The Goals of Your Business: When starting a business, it’s important to have goals in place. Knowing which direction you want to take the business in allows you to build a more robust form of measuring success. This will ensure that if there is an opportunity for expansion, then the business is prepared.
The Business Financials: There can be a lot of financial outlay involved when starting a business, and for a business to survive, it has to ensure that it has its cash flow in order. Things to include are marketing costs, how much it will cost to host your website, the design of stationery and other vital aspects of the business. You can also include how you plan to stay within budget, and detail contingency plans put in place should there be any disruption with your cashflow.
Your Marketing Plan: The launching of a business can mean that we need to look at various advertising methods. There are several options available, you just need to ensure that we’re employing the service of a company or product that works for us. This can mean carrying out some research and detailing the channels we plan on using.You should also look at how each platform can benefit the business and yield a return. You will also need to consider thing such as website hosting, this is a great guide that includes the best web hosting rankings that I would always recommend that you look over. You may also want to check out this guide which is another great hosting resources which can by used by new businesses who are looking to launch online.
The Purpose of a Business Plan
It would be easy to assume that we only need to create a business plan if we’re looking to raise capital for the business. While this can be one reason, there are other benefits of ensuring that you have a completed business plan before moving forward with your idea.
In some instances, there will be occasions where a business looks to take on another business partner. For your proposal to be attractive, you need to ensure that there is plenty of information available to those showing an interest. It is often the case that business partners will invest capital into the business, and will be keen to know how their money will be used, and how the business hopes to make a return.
You may also be asked for a copy of your business plan by your bank. This could be in relation to a loan, or the opening of a business account. Whatever the reason, you can ensure that all questions are answered by having a copy of the business plan available.
Another use for a business plan is when a business owner plans to exit the companies. There can be several exit strategies which include, but are not limited, to the following:
- Management Buy-Outs
- Acquisition by Competitors
- Family Succession
- Initial Public Offering
Just because the current business owners are looking to exit doesn’t mean that there is no value in the company. In fact, there are many mergers and changeovers that occur on a regular basis, especially with more recognized companies.
However, if there is no business plan, then it can be hard to give a valuation of the company. With a business plan, even if the worth of the company is hard to establish, the opportunities can still be clearly highlighted.
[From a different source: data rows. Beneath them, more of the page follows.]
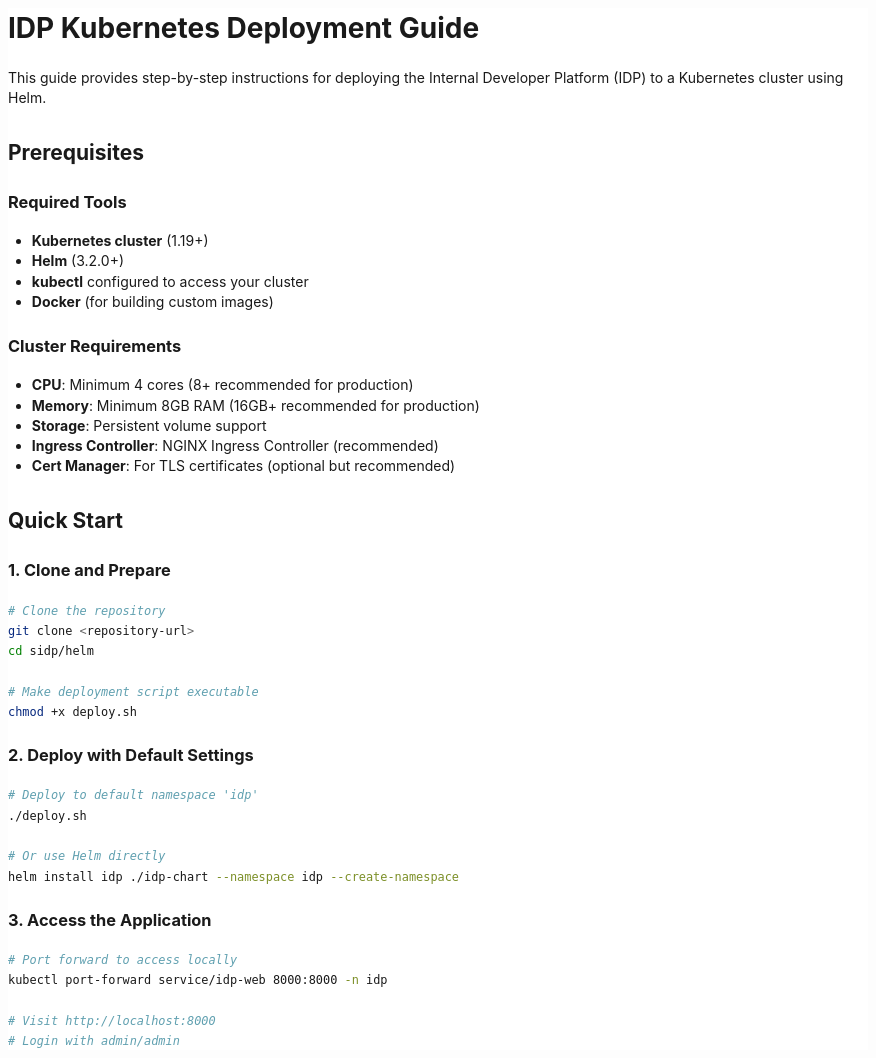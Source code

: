 # IDP Kubernetes Deployment Guide

This guide provides step-by-step instructions for deploying the Internal Developer Platform (IDP) to a Kubernetes cluster using Helm.

## Prerequisites

### Required Tools
- **Kubernetes cluster** (1.19+)
- **Helm** (3.2.0+)
- **kubectl** configured to access your cluster
- **Docker** (for building custom images)

### Cluster Requirements
- **CPU**: Minimum 4 cores (8+ recommended for production)
- **Memory**: Minimum 8GB RAM (16GB+ recommended for production)
- **Storage**: Persistent volume support
- **Ingress Controller**: NGINX Ingress Controller (recommended)
- **Cert Manager**: For TLS certificates (optional but recommended)

## Quick Start

### 1. Clone and Prepare

```bash
# Clone the repository
git clone <repository-url>
cd sidp/helm

# Make deployment script executable
chmod +x deploy.sh
```

### 2. Deploy with Default Settings

```bash
# Deploy to default namespace 'idp'
./deploy.sh

# Or use Helm directly
helm install idp ./idp-chart --namespace idp --create-namespace
```

### 3. Access the Application

```bash
# Port forward to access locally
kubectl port-forward service/idp-web 8000:8000 -n idp

# Visit http://localhost:8000
# Login with admin/admin
```

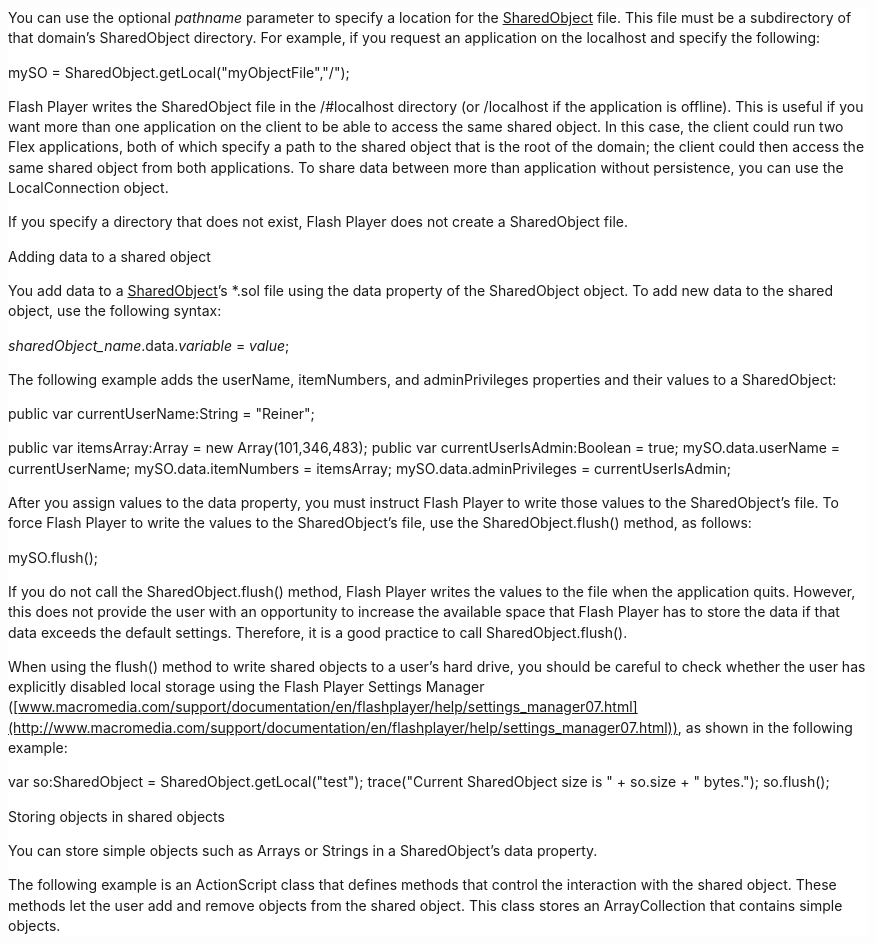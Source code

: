 You can use the optional _pathname_ parameter to specify a location for the [SharedObject](http://help.adobe.com/en_US/FlashPlatform/reference/actionscript/3/flash/net/SharedObject.html) file. This file must be a subdirectory of that domain’s SharedObject directory. For example, if you request an application on the localhost and specify the following:

mySO = SharedObject.getLocal(&quot;myObjectFile&quot;,&quot;/&quot;);

Flash Player writes the SharedObject file in the /#localhost directory (or /localhost if the application is offline). This is useful if you want more than one application on the client to be able to access the same shared object. In this case, the client could run two Flex applications, both of which specify a path to the shared object that is the root of the domain; the client could then access the same shared object from both applications. To share data between more than application without persistence, you can use the LocalConnection object.

If you specify a directory that does not exist, Flash Player does not create a SharedObject file.

Adding data to a shared object

You add data to a [SharedObject](http://help.adobe.com/en_US/FlashPlatform/reference/actionscript/3/flash/net/SharedObject.html)’s *.sol file using the data property of the SharedObject object. To add new data to the shared object, use the following syntax:

_sharedObject_name_.data._variable_ = _value_;

The following example adds the userName, itemNumbers, and adminPrivileges properties and their values to a SharedObject:

public var currentUserName:String = &quot;Reiner&quot;;

public var itemsArray:Array = new Array(101,346,483); public var currentUserIsAdmin:Boolean = true; mySO.data.userName = currentUserName; mySO.data.itemNumbers = itemsArray; mySO.data.adminPrivileges = currentUserIsAdmin;

After you assign values to the data property, you must instruct Flash Player to write those values to the SharedObject’s file. To force Flash Player to write the values to the SharedObject’s file, use the SharedObject.flush() method, as follows:

mySO.flush();

If you do not call the SharedObject.flush() method, Flash Player writes the values to the file when the application quits. However, this does not provide the user with an opportunity to increase the available space that Flash Player has to store the data if that data exceeds the default settings. Therefore, it is a good practice to call SharedObject.flush().

When using the flush() method to write shared objects to a user’s hard drive, you should be careful to check whether the user has explicitly disabled local storage using the Flash Player Settings Manager ([www.macromedia.com/support/documentation/en/flashplayer/help/settings_manager07.html](http://www.macromedia.com/support/documentation/en/flashplayer/help/settings_manager07.html)), as shown in the following example:

var so:SharedObject = SharedObject.getLocal(&quot;test&quot;); trace(&quot;Current SharedObject size is &quot; + so.size + &quot; bytes.&quot;); so.flush();

Storing objects in shared objects

You can store simple objects such as Arrays or Strings in a SharedObject’s data property.

The following example is an ActionScript class that defines methods that control the interaction with the shared object. These methods let the user add and remove objects from the shared object. This class stores an ArrayCollection that contains simple objects.
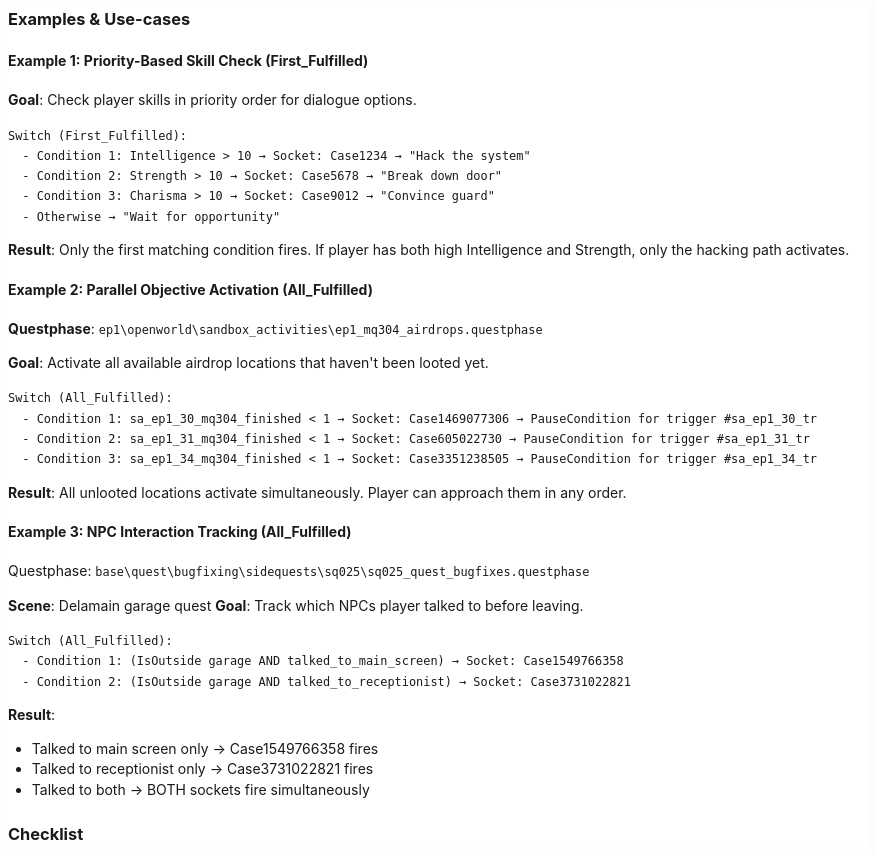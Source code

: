 ### Examples & Use-cases

#### Example 1: Priority-Based Skill Check (First\_Fulfilled)

**Goal**: Check player skills in priority order for dialogue options.

```
Switch (First_Fulfilled):
  - Condition 1: Intelligence > 10 → Socket: Case1234 → "Hack the system"
  - Condition 2: Strength > 10 → Socket: Case5678 → "Break down door"
  - Condition 3: Charisma > 10 → Socket: Case9012 → "Convince guard"
  - Otherwise → "Wait for opportunity"
```

**Result**: Only the first matching condition fires. If player has both high Intelligence and Strength, only the hacking path activates.

#### Example 2: Parallel Objective Activation (All\_Fulfilled)

**Questphase**: `ep1\openworld\sandbox_activities\ep1_mq304_airdrops.questphase`

**Goal**: Activate all available airdrop locations that haven't been looted yet.

```
Switch (All_Fulfilled):
  - Condition 1: sa_ep1_30_mq304_finished < 1 → Socket: Case1469077306 → PauseCondition for trigger #sa_ep1_30_tr
  - Condition 2: sa_ep1_31_mq304_finished < 1 → Socket: Case605022730 → PauseCondition for trigger #sa_ep1_31_tr
  - Condition 3: sa_ep1_34_mq304_finished < 1 → Socket: Case3351238505 → PauseCondition for trigger #sa_ep1_34_tr
```

**Result**: All unlooted locations activate simultaneously. Player can approach them in any order.

#### Example 3: NPC Interaction Tracking (All\_Fulfilled)

Questphase: `base\quest\bugfixing\sidequests\sq025\sq025_quest_bugfixes.questphase`

**Scene**: Delamain garage quest **Goal**: Track which NPCs player talked to before leaving.

```
Switch (All_Fulfilled):
  - Condition 1: (IsOutside garage AND talked_to_main_screen) → Socket: Case1549766358
  - Condition 2: (IsOutside garage AND talked_to_receptionist) → Socket: Case3731022821
```

**Result**:

* Talked to main screen only → Case1549766358 fires
* Talked to receptionist only → Case3731022821 fires
* Talked to both → BOTH sockets fire simultaneously

### Checklist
Who Should Write the Business Plan?
The preparation of a business plan can seem like a cumbersome and time-consuming task, and in some respect it can be. As such, it can be tempting to outsource the work to someone else. While there is no problem doing this, you do run the risk of having a business plan completed that doesn’t reflect the true nature of your business, as only the owner of the business knows how it should be presented.
It can be advisable for you to create something yourself, even if it’s only used a draft. Even if you’re not too good with words, you should try and outline the purpose of the business and the message it’s trying to relay. The more information you’re able to provide, the better your business plan will be.
If you do decide on using someone else to create your business plan, ensure that you review it before sending it to anyone else. Even a few spelling errors can devalue your business to some.
As you can see, there are several benefits to creating a business plan. While it can seem like a large chunk of time being used up, the preparation of a business plan will save you time moving forward.